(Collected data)
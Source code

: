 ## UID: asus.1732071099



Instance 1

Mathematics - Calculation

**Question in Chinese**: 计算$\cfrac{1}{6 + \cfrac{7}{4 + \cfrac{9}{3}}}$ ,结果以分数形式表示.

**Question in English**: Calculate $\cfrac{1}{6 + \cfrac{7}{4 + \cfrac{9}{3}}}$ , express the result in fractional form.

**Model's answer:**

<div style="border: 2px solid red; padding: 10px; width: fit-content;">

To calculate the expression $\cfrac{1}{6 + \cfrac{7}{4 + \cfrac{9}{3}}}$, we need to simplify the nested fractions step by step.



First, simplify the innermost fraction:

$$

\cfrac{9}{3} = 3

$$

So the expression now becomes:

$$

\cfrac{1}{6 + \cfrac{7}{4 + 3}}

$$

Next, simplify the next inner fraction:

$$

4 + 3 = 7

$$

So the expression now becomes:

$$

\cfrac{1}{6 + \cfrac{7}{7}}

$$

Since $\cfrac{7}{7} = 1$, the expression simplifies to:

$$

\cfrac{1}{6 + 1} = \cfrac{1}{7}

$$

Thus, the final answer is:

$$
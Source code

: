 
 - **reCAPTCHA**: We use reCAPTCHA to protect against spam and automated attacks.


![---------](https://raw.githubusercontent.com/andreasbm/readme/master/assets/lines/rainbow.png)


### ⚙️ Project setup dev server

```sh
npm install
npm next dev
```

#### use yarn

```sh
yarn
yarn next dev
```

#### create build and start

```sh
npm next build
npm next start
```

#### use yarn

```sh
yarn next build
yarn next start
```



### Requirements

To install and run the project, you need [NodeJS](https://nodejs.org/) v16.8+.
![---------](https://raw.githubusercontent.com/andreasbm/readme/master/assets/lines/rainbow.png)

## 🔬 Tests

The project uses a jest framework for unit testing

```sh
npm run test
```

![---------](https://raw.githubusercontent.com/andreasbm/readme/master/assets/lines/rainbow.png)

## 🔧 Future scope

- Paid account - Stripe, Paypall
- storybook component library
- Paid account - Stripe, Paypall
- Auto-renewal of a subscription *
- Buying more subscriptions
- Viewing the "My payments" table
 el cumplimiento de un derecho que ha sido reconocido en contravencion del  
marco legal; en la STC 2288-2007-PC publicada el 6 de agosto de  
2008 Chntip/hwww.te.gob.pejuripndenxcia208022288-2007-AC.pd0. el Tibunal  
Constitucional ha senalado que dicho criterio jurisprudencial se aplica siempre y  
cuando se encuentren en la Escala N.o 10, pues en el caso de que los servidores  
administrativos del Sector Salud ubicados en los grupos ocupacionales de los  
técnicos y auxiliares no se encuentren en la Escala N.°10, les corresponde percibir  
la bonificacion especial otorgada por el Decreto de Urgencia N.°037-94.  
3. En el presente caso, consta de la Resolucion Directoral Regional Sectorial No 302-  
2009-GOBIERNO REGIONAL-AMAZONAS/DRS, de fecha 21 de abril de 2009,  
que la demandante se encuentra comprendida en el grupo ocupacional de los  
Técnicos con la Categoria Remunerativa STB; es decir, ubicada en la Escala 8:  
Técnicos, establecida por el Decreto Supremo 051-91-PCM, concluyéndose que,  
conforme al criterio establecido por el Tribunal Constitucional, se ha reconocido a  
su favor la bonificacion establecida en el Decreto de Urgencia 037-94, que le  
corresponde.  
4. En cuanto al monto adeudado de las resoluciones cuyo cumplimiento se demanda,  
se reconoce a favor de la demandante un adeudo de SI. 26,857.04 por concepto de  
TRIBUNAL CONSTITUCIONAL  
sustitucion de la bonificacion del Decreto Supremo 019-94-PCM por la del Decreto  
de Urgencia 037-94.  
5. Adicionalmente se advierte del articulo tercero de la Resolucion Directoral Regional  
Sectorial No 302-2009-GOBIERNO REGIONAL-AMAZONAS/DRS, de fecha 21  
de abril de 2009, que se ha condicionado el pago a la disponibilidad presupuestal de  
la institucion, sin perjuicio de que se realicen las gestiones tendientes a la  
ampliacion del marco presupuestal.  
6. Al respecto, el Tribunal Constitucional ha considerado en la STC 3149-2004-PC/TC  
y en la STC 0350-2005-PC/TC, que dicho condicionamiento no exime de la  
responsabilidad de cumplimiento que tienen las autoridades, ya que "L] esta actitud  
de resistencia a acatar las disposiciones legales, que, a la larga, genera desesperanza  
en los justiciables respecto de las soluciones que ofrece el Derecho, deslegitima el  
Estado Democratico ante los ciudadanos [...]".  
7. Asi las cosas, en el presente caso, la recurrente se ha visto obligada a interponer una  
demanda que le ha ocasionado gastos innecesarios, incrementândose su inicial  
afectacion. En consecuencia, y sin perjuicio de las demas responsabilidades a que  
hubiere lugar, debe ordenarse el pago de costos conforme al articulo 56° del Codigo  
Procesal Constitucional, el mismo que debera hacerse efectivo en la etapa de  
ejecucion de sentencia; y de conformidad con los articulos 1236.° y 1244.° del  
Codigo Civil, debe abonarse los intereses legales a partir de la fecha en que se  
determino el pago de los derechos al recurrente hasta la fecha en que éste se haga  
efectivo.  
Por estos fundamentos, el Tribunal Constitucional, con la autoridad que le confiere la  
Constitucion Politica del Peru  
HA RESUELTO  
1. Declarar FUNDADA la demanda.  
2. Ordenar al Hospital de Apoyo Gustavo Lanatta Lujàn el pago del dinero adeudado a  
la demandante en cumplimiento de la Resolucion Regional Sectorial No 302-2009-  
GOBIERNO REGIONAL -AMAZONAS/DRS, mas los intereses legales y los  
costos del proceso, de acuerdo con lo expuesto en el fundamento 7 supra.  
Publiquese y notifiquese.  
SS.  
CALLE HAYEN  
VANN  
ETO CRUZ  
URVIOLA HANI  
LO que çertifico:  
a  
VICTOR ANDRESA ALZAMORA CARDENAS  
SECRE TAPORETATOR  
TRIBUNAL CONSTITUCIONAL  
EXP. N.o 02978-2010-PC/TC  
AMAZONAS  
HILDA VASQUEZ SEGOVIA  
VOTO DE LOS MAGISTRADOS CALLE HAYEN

## Problem to solve
Retype exactly, and only, the lines above from the one where "HA RESUELTO" occurs up to and including the one where "HILDA VASQUEZ SEGOVIA" occurs.

## Task solution
HA RESUELTO  
1. Declarar FUNDADA la demanda.  
2. Ordenar al Hospital de Apoyo Gustavo Lanatta Lujàn el pago del dinero adeudado a  
la demandante en cumplimiento de la Resolucion Regional Sectorial No 302-2009-  
GOBIERNO REGIONAL -AMAZONAS/DRS, mas los intereses legales y los  
costos del proceso, de acuerdo con lo expuesto en el fundamento 7 supra.  
Publiquese y notifiquese.  
SS.  
CALLE HAYEN  
VANN  
ETO CRUZ  
URVIOLA HANI  
LO que çertifico:  
a  
VICTOR ANDRESA ALZAMORA CARDENAS  
SECRE TAPORETATOR  
TRIBUNAL CONSTITUCIONAL  
EXP. N.o 02978-2010-PC/TC  
AMAZONAS  
HILDA VASQUEZ SEGOVIA  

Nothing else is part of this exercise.